SUMMARY OF THE INVENTION
[0011] The present invention provides a new type micro power
device. That is, the present invention provides a new thin film
type, semi-permanent, micro embedded energy generation-storage
device by combining an energy generation device that uses sound
waves/ultrasonic waves as the main energy source and a thin film
type energy storage device, so that it is possible to increase the
energy transformation efficiency of a piezoelectric device in the
energy generation device.
[0012] In the present invention, an energy generation device that
uses a piezoelectric material and an energy storage device that
uses a battery (or an electric cell) are combined to form a
one-body thin film type device that operates as a micro power
energy device. The power generation efficiency of the energy
generation device can be increased by using lead magnesium
niobate-lead titanate (PMN-PT), lead zinc niobate-lead titanate
(PZN-PT), or lead magnesium lithiumate-lead titanate (PML-PT) as a
piezoelectric material that has high piezoelectric efficiency. In
the case of the energy storage device, a thick film battery process
is applied in a thin film battery process, and thus, the stability
of battery is increased and manufacturing costs are reduced due to
the simplified manufacturing process.
[0013] An energy generation-storage device according to the present
invention has a single device configuration in which an energy
generation device generating energy and an energy storage device
storing generated energy are formed in one-body structure. Also,
the energy generation-storage device can be manufactured in a size
range from micrometers to centimeters, in various configurations
such as a stacking type, a parallel type, or an array type through
a MEMS process. Since the energy generation-storage device
operating as a micro generator can generate energy and store the
generated energy, it is expected that the energy generation-storage
device will be applied to self-chargeable power devices for
semi-permanent embedded type devices. For example, as a 3V-class
micro power device, the energy generation-storage device can be
used as a power device for a medical instrument that is implantable
into an artificial joint, a muscle, or an artificial organ, or can
be used as a semi-permanent mountable micro-sensor power
device.
[0014] According to an aspect of the present invention, there is
provided a thin film type energy generation-storage device
comprising: an energy generation device that includes [0015] a
piezoelectric device having a piezoelectric material and electrodes
connected to the piezoelectric material, and a direct current (DC)

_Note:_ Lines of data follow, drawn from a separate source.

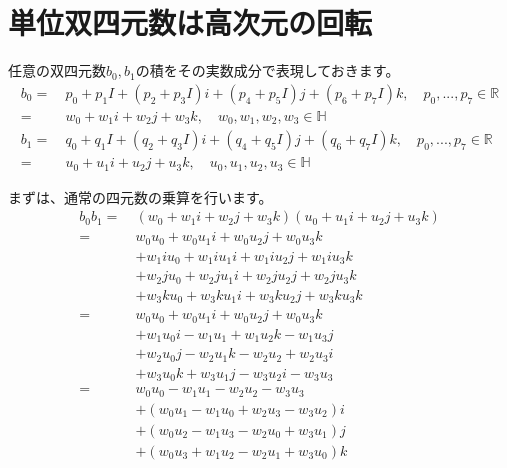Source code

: \documentclass[a4paper,12pt,notitlepage]{jsreport}
\begin{document}
\section{単位双四元数は高次元の回転}

任意の双四元数$b_0,b_1$の積をその実数成分で表現しておきます。
\begin{equation}
\begin{split}
b_0=~&p_0+p_1I+(p_2+p_3I)i+(p_4+p_5I)j+(p_6+p_7I)k,\quad p_0,...,p_7\in\mathbb{R}\\
=~&w_0+w_1i+w_2j+w_3k,\quad w_0,w_1,w_2,w_3\in\mathbb{H}\\
b_1=~&q_0+q_1I+(q_2+q_3I)i+(q_4+q_5I)j+(q_6+q_7I)k,\quad p_0,...,p_7\in\mathbb{R}\\
=~&u_0+u_1i+u_2j+u_3k,\quad u_0,u_1,u_2,u_3\in\mathbb{H}
\end{split}
\end{equation}

まずは、通常の四元数の乗算を行います。
\begin{equation}
\begin{split}
b_0b_1=~&(w_0+w_1i+w_2j+w_3k)(u_0+u_1i+u_2j+u_3k)\\
=~&w_0u_0+w_0u_1i+w_0u_2j+w_0u_3k\\
&+w_1iu_0+w_1iu_1i+w_1iu_2j+w_1iu_3k\\
&+w_2ju_0+w_2ju_1i+w_2ju_2j+w_2ju_3k\\
&+w_3ku_0+w_3ku_1i+w_3ku_2j+w_3ku_3k\\
=~&w_0u_0+w_0u_1i+w_0u_2j+w_0u_3k\\
&+w_1u_0i-w_1u_1+w_1u_2k-w_1u_3j\\
&+w_2u_0j-w_2u_1k-w_2u_2+w_2u_3i\\
&+w_3u_0k+w_3u_1j-w_3u_2i-w_3u_3\\
=~&w_0u_0-w_1u_1-w_2u_2-w_3u_3\\
&+(w_0u_1-w_1u_0+w_2u_3-w_3u_2)i\\
&+(w_0u_2-w_1u_3-w_2u_0+w_3u_1)j\\
&+(w_0u_3+w_1u_2-w_2u_1+w_3u_0)k
\end{split}
\end{equation}
\end{document}
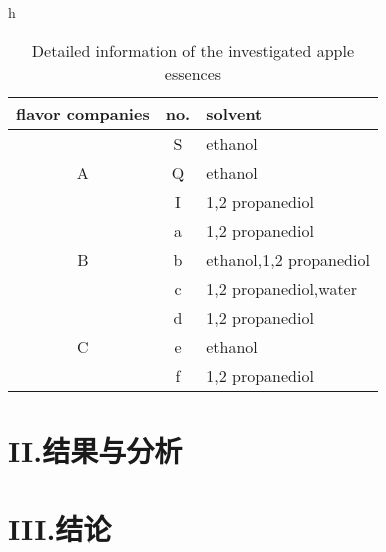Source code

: \documentclass[a4paper]{article}
\begin{document}
\begin{table}{h} %
  \centering
  \caption{Detailed information of the investigated apple essences}\label{a}
  \begin{tabular}{c|c|l}

     \hline
     flavor companies       & no.       & solvent \\
     \hline
     \multirow{3}{*}{A}       & S         & ethanol \\
     \cline{2-3}
                              & Q         & ethanol \\
     \cline{2-3}
                              & I         & 1,2 propanediol \\
     \hline
     \multirow{3}{*}{B}       & a         & 1,2 propanediol \\
     \cline{2-3}
                              & b         & ethanol,1,2 propanediol \\
     \cline{2-3}
                              & c         & 1,2 propanediol,water \\
     \hline
     \multirow{3}{*}{C}       & d         & 1,2 propanediol \\
     \cline{2-3}
                              & e         & ethanol \\
     \cline{2-3}
                              & f         & 1,2 propanediol \\
     \hline
   \end{tabular}

\end{table}

\section{II.结果与分析}

\section{III.结论}
\end{document}
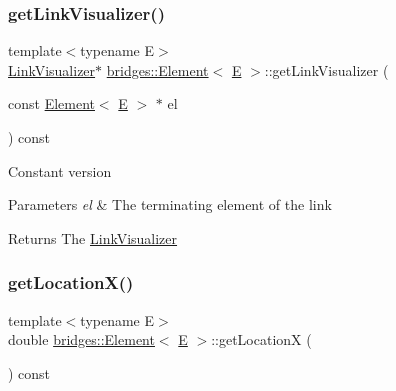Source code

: \subsubsection{\texorpdfstring{getLinkVisualizer()}{getLinkVisualizer()}\hspace{0.1cm}{\footnotesize\ttfamily [2/2]}}
{\footnotesize\ttfamily template$<$typename E$>$ \\
\mbox{\hyperlink{classbridges_1_1_link_visualizer}{Link\+Visualizer}}$\ast$ \mbox{\hyperlink{classbridges_1_1_element}{bridges\+::\+Element}}$<$ \mbox{\hyperlink{namespacebridges_acfb0a4f7877d8f63de3e6862004c50eda3a3ea00cfc35332cedf6e5e9a32e94da}{E}} $>$\+::get\+Link\+Visualizer (\begin{DoxyParamCaption}\item[{const \mbox{\hyperlink{classbridges_1_1_element}{Element}}$<$ \mbox{\hyperlink{namespacebridges_acfb0a4f7877d8f63de3e6862004c50eda3a3ea00cfc35332cedf6e5e9a32e94da}{E}} $>$ $\ast$}]{el }\end{DoxyParamCaption}) const\hspace{0.3cm}{\ttfamily [inline]}}

Constant version


\begin{DoxyParams}{Parameters}
{\em el} & The terminating element of the link \\
\hline
\end{DoxyParams}
\begin{DoxyReturn}{Returns}
The \mbox{\hyperlink{classbridges_1_1_link_visualizer}{Link\+Visualizer}} 
\end{DoxyReturn}
\mbox{\label{classbridges_1_1_element_a3b6eae6e2ed5c9d74b9858f23d47e878}} 
\subsubsection{\texorpdfstring{getLocationX()}{getLocationX()}}
{\footnotesize\ttfamily template$<$typename E$>$ \\
double \mbox{\hyperlink{classbridges_1_1_element}{bridges\+::\+Element}}$<$ \mbox{\hyperlink{namespacebridges_acfb0a4f7877d8f63de3e6862004c50eda3a3ea00cfc35332cedf6e5e9a32e94da}{E}} $>$\+::get\+LocationX (\begin{DoxyParamCaption}{ }\end{DoxyParamCaption}) const\hspace{0.3cm}{\ttfamily [inline]}}

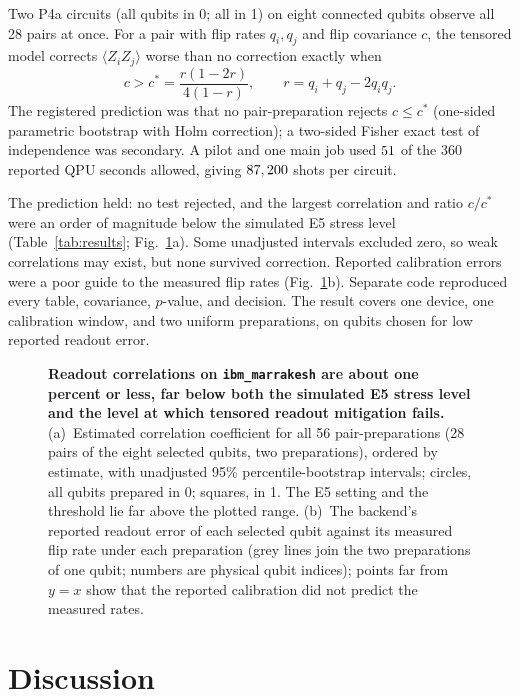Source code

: \documentclass[10pt,twocolumn]{article}
\newcommand{\code}[1]{\texttt{#1}}
\begin{document}
Two P4a circuits (all qubits in 0; all in 1) on eight connected qubits observe
all 28 pairs at once. For a pair with flip rates $q_i,q_j$ and flip covariance
$c$, the tensored model corrects $\langle Z_iZ_j\rangle$ worse than no
correction exactly when
\begin{equation}
c > c^\ast=\frac{r(1-2r)}{4(1-r)},\qquad r=q_i+q_j-2q_iq_j .
\end{equation}
The registered prediction was that no pair-preparation rejects $c\le c^\ast$
(one-sided parametric bootstrap with Holm correction\cite{holm1979}); a
two-sided Fisher exact test of independence\cite{fisher1935} was secondary.
A pilot and one main job used $51$ of the 360 reported QPU seconds
allowed, giving $87,200$ shots per circuit.

The prediction held: no test rejected, and the largest correlation and ratio
$c/c^\ast$ were an order of magnitude below the simulated E5 stress level
(Table~\ref{tab:results}; Fig.~\ref{fig:hw}a). Some unadjusted intervals
excluded zero, so weak correlations may exist, but none survived correction.
Reported calibration errors were a poor guide to the measured flip rates
(Fig.~\ref{fig:hw}b). Separate code reproduced every table, covariance,
$p$-value, and decision. The result covers one device, one calibration window,
and two uniform preparations, on qubits chosen for low reported readout error.

\begin{figure}[t]
\centering

\caption{\textbf{Readout correlations on \code{ibm\_marrakesh} are about one
percent or less, far below both the simulated E5 stress level and the level at
which tensored readout mitigation fails.} (a)~Estimated correlation
coefficient for all 56 pair-preparations (28 pairs of the eight selected
qubits, two preparations), ordered by estimate, with unadjusted 95\%
percentile-bootstrap intervals; circles, all qubits prepared in 0; squares,
in 1. The E5 setting and the threshold lie far above the plotted range. (b)~The backend's
reported readout error of each selected qubit against its measured flip rate
under each preparation (grey lines join the two preparations of one qubit; numbers are physical
qubit indices); points far from $y=x$ show that the reported calibration did not predict the
measured rates.}
\label{fig:hw}
\end{figure}

\section{Discussion}
\end{document}
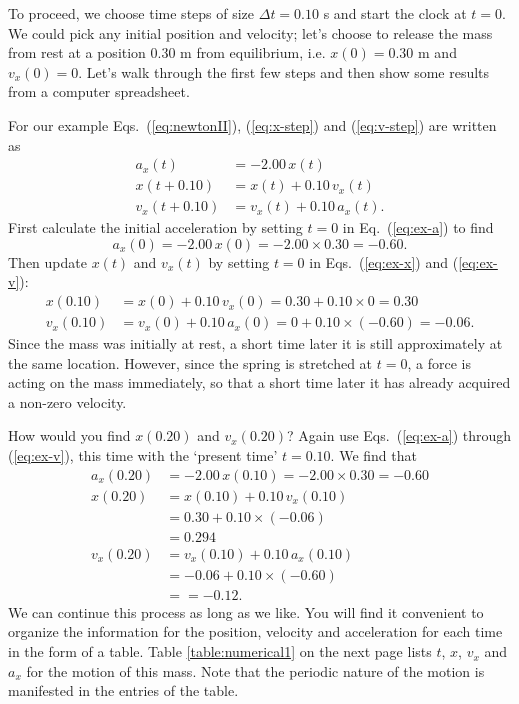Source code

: To proceed, we choose time steps of size $\Delta t = 0.10$ s and start
the clock at $t = 0$.  We could pick any initial position and
velocity; let's choose to release the mass from rest at a position
0.30 m from equilibrium, i.e. $x(0) = 0.30$ m and $v_x(0) = 0$.  Let's
walk through the first few steps and then show some results from a
computer spreadsheet.
   
For our example Eqs.~(\ref{eq:newtonII}), (\ref{eq:x-step}) and
(\ref{eq:v-step}) are written as
\begin{align}
a_x(t) &= -2.00\, x(t) 
\label{eq:ex-a}\\
x(t+0.10) &= x(t) + 0.10\, v_x(t) 
\label{eq:ex-x}\\
v_x(t+0.10) &= v_x(t) + 0.10\, a_x(t).
\label{eq:ex-v}
\end{align}
First calculate the initial acceleration by setting $t = 0$ in
Eq.~(\ref{eq:ex-a}) to find
\begin{equation}
a_x(0) = -2.00\, x(0)  = -2.00 \times 0.30 = -0.60.
\end{equation}
Then update $x(t)$ and $v_x(t)$ by setting $t = 0$ in Eqs.~(\ref{eq:ex-x}) and 
(\ref{eq:ex-v}):
\begin{align}
x(0.10) &= x(0) + 0.10\, v_x(0) = 0.30 + 0.10\times 0 = 0.30 \\
v_x(0.10) &= v_x(0) + 0.10\, a_x(0) = 0 + 0.10\times(-0.60) = -0.06.
\end{align}
Since the mass was initially at rest, a short time later it is still
approximately at the same location.  However, since the spring is
stretched at $t = 0$, a force is acting on the mass immediately, so
that a short time later it has already acquired a non-zero velocity.
   
How would you find $x(0.20)$ and $v_x(0.20)$?  Again use
Eqs.~(\ref{eq:ex-a}) through (\ref{eq:ex-v}), this time with the
`present time' $t = 0.10$.  We find that
\begin{align}
a_x(0.20) &= -2.00\, x(0.10) = -2.00\times 0.30 = -0.60\\
x(0.20) &= x(0.10) + 0.10\, v_x(0.10) \nonumber \\
        &= 0.30 + 0.10 \times (-0.06) \nonumber \\
        &= 0.294 \\
v_x(0.20) &= v_x(0.10) + 0.10\, a_x(0.10) \nonumber  \\
        &= -0.06 + 0.10\times(-0.60) \nonumber \\
        &= = -0.12.
\end{align}
We can continue this process as long as we like.  You will find it
convenient to organize the information for the position, velocity and
acceleration for each time in the form of a table.  Table
\ref{table:numerical1} on the next page lists $t$, $x$, $v_x$ and $a_x$ for
the motion of this mass.  Note that the periodic nature of the motion
is manifested in the entries of the table.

conversion circuit connected to the piezoelectric device; and an
energy storage device connected to the energy generation
device.
[0016] The energy generation device and the energy storage device
may form a stacking structure or a parallel structure.
[0017] The DC conversion circuit may include a rectifier and a
condenser.
[0018] The electrodes of the piezoelectric device may be formed on
both opposite surfaces of the piezoelectric material, or on the
same surface of the piezoelectric material.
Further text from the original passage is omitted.